Великая депрессия пошла на спад, и приверженность Эрла компартии ослабла — возможно, революция все-таки не была столь уж неизбежна. Стачка рабочих «Дженерал моторс» заставила правительство пойти на уступки Конгрессу производственных профсоюзов — пока Эрл в России учился быть революционером. В тысяча девятьсот тридцать восьмом Братство добилось признания «Пульман компани», и Рэндольф наконец начал выплачивать Эрлу жалованье — все эти годы он работал бесплатно. Профсоюз и Рэндольф занимали почти все время Эрла, и на митинги его почти не оставалось.
Когда Советский Союз подписал пакт с Германией, Эрл со злости вышел из компартии. Соглашения с фашистами были не в его духе.
Эрл рассказал мне, что после Перл-Харбора, когда начался набор рабочей силы на оборонные заводы, для белых Депрессия закончилась, но из черных работу получили очень немногие. Чаша терпения Рэндольфа и его сторонников наконец переполнилась. Рэндольф пригрозил стачкой железнодорожников — прямо в разгар войны — в сочетании с маршем на Вашингтон. Франклин Делано Рузвельт послал своего миротворца, Арчибальда Холмса, выработать какое-то соглашение. Оно вылилось в Приказ президента за номером 8802, в котором правительственным подрядчикам запрещалось проводить дискриминацию по расовому признаку. То был один из поворотных моментов в истории гражданских прав — и один из величайших успехов за всю карьеру Эрла. Он всегда говорил об этом как об одном из самых важных своих достижений.
На следующей же после Приказа номер 8802 неделе призывная категория Эрла была изменена на 1-А[18]. Работа в профсоюзе железнодорожников не могла защитить его — правительство вознамерилось взять реванш.
Эрл решил пойти добровольцем в военно-воздушные силы, так как всегда мечтал о полетах. Для пилота он был староват, но до сих пор занимался спортом, поэтому его физическая форма позволила с легкостью пройти медкомиссию. На его личном деле значилось «РАФ» — «ранний антифашист»: так официально именовались те, кто был настолько ненадежен, чтобы не любить Гитлера еще до тысяча девятьсот сорок первого.
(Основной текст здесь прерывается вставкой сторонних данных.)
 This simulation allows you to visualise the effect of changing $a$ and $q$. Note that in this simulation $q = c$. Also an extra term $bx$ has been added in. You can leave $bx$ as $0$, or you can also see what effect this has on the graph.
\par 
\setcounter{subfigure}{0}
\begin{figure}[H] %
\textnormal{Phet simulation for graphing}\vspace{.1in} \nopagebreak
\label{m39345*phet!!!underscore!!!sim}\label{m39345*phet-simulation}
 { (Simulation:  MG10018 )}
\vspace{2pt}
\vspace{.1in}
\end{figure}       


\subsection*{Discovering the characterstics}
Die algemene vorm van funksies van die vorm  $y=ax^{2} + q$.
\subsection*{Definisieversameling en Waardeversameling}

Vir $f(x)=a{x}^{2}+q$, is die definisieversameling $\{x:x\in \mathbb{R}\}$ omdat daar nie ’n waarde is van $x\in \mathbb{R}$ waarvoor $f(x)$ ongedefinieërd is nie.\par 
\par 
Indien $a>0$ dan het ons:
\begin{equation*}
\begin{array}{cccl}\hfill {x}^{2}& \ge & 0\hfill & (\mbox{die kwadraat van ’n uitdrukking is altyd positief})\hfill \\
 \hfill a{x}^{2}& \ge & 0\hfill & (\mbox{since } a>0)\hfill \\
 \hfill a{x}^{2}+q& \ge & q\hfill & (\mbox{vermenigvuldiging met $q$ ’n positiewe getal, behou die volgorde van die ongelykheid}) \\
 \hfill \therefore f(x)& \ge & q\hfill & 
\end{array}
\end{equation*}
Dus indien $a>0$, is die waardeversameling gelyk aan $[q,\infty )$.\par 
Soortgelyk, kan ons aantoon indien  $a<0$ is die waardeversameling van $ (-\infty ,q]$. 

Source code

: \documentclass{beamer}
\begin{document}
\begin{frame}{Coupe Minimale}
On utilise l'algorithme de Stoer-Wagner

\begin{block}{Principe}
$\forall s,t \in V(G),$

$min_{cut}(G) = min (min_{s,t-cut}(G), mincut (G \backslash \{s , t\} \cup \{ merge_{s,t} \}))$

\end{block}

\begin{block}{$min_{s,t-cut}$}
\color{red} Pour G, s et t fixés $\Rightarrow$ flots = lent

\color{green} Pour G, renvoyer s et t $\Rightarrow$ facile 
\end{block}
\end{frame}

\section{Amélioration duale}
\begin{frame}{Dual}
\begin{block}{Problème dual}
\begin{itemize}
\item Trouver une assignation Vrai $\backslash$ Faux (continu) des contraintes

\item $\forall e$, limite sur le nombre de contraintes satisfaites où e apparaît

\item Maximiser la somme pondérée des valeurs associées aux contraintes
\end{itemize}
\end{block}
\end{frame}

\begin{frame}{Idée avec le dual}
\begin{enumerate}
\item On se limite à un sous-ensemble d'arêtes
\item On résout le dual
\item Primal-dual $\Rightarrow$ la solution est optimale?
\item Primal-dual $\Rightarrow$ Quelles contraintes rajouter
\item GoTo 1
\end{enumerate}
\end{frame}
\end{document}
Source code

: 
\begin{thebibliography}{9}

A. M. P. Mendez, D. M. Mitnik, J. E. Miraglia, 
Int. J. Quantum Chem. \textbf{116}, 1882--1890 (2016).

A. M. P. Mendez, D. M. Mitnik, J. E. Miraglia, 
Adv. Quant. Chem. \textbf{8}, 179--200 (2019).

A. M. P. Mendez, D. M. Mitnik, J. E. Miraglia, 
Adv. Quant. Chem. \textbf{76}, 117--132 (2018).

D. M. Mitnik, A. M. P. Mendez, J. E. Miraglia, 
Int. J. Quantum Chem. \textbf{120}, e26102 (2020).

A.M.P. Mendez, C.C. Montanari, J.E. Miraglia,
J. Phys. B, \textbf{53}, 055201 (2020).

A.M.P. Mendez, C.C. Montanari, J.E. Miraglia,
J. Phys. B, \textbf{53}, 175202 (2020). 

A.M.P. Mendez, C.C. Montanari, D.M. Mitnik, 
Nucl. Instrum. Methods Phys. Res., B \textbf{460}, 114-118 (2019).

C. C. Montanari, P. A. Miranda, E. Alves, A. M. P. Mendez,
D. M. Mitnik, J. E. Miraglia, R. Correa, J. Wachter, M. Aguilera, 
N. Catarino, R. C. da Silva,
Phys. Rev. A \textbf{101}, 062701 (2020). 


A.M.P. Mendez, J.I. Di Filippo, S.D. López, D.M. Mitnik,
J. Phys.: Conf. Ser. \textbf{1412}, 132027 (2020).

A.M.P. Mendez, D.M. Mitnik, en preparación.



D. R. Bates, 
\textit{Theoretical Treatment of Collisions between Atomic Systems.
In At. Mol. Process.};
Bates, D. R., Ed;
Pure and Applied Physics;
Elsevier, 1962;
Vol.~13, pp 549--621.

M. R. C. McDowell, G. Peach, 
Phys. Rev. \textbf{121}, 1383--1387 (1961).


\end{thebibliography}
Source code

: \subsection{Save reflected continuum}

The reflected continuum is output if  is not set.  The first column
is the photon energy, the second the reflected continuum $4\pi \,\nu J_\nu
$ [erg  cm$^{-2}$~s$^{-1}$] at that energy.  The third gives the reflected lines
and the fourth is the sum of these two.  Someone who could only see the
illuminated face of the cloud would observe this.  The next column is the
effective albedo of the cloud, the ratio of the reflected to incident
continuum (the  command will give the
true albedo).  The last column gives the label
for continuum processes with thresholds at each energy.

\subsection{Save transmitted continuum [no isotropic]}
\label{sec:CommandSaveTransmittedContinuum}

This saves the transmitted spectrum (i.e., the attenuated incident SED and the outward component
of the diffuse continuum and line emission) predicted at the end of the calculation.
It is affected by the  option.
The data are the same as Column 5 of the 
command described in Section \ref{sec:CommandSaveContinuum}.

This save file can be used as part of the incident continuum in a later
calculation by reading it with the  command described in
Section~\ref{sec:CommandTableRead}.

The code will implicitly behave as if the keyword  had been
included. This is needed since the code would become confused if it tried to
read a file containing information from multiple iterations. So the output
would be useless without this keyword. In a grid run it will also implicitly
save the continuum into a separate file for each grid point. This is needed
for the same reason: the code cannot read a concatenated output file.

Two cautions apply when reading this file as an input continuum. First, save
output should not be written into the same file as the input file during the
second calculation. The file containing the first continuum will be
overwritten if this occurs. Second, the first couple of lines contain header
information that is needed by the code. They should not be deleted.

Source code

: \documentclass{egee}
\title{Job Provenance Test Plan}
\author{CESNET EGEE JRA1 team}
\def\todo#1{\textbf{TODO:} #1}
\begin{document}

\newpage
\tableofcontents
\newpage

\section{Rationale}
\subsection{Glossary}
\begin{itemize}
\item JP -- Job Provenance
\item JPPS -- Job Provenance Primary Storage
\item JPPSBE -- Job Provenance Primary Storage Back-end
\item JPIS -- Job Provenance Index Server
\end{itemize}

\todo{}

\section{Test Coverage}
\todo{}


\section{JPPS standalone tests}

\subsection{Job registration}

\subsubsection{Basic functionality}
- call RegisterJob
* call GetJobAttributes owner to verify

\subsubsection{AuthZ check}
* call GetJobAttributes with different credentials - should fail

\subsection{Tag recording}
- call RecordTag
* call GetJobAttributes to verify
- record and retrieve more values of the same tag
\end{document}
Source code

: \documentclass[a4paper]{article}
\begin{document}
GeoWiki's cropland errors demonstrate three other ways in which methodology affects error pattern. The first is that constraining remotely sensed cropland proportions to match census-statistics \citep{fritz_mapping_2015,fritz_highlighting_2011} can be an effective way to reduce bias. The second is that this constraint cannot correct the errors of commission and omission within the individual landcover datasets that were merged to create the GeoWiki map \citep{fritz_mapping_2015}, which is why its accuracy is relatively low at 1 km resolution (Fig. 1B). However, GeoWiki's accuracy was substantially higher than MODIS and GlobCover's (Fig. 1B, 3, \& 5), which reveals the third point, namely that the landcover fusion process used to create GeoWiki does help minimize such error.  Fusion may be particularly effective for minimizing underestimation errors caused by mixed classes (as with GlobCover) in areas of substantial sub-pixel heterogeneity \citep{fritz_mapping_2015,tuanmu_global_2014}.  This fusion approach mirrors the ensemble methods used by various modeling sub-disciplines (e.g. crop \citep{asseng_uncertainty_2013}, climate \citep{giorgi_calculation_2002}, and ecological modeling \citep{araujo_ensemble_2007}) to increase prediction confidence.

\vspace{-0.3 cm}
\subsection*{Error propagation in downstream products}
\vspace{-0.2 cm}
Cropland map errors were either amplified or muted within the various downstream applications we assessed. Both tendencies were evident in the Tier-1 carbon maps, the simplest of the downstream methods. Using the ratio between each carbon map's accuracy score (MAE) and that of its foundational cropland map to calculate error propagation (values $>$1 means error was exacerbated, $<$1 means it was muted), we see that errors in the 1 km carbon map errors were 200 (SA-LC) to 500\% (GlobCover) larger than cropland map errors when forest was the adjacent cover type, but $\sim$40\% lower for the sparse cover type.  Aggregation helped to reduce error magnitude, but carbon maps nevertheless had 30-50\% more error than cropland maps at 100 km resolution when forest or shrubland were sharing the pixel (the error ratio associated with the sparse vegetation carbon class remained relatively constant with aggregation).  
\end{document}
Его определили в 332-ю истребительную группу — подразделение, целиком состоявшее из чернокожих. Процесс отбора был настолько строгим, что в конце концов в 332-ю попали исключительно профессора, священники, доктора, адвокаты — и все эти незаурядные люди вдобавок демонстрировали задатки первоклассных пилотов. Поскольку ни одно авиационное соединение за океаном не желало принимать чернокожих пилотов, их группа многие месяцы оставалась в Таскеги, не имея никаких других занятий, кроме тренировочных полетов. Они налетали втрое больше любой обычной группы, и когда в конце концов летчиков все же перевели на базу в Италии, их группа, получившая название «Одинокие орлы», произвела эффект разорвавшейся бомбы.